→ Exercise details
Each line below needs to be restated word for word.

→ Records for the exercise
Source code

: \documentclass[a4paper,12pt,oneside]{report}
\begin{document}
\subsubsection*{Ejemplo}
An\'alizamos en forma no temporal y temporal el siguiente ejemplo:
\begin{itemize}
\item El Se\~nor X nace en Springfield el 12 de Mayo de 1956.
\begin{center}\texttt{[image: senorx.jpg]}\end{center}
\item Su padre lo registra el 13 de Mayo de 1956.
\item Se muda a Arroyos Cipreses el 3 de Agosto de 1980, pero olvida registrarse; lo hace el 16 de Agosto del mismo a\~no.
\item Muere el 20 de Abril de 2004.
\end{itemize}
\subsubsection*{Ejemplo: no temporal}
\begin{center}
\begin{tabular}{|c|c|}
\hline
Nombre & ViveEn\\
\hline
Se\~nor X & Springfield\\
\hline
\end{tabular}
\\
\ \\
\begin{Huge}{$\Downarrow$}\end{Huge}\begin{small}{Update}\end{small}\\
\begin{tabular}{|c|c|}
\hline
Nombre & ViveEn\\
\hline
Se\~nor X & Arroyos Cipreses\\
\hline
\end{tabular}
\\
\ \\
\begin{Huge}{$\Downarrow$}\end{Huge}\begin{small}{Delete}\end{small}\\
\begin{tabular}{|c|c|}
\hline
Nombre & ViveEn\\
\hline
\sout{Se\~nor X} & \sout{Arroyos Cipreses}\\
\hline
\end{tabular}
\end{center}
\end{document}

→ Result of the task
Source code

: \documentclass[a4paper,12pt,oneside]{report}
\begin{document}
\subsubsection*{Ejemplo}
An\'alizamos en forma no temporal y temporal el siguiente ejemplo:
\begin{itemize}
\item El Se\~nor X nace en Springfield el 12 de Mayo de 1956.
\begin{center}\texttt{[image: senorx.jpg]}\end{center}
\item Su padre lo registra el 13 de Mayo de 1956.
\item Se muda a Arroyos Cipreses el 3 de Agosto de 1980, pero olvida registrarse; lo hace el 16 de Agosto del mismo a\~no.
\item Muere el 20 de Abril de 2004.
\end{itemize}
\subsubsection*{Ejemplo: no temporal}
\begin{center}
\begin{tabular}{|c|c|}
\hline
Nombre & ViveEn\\
\hline
Se\~nor X & Springfield\\
\hline
\end{tabular}
\\
\ \\
\begin{Huge}{$\Downarrow$}\end{Huge}\begin{small}{Update}\end{small}\\
\begin{tabular}{|c|c|}
\hline
Nombre & ViveEn\\
\hline
Se\~nor X & Arroyos Cipreses\\
\hline
\end{tabular}
\\
\ \\
\begin{Huge}{$\Downarrow$}\end{Huge}\begin{small}{Delete}\end{small}\\
\begin{tabular}{|c|c|}
\hline
Nombre & ViveEn\\
\hline
\sout{Se\~nor X} & \sout{Arroyos Cipreses}\\
\hline
\end{tabular}
\end{center}
\end{document}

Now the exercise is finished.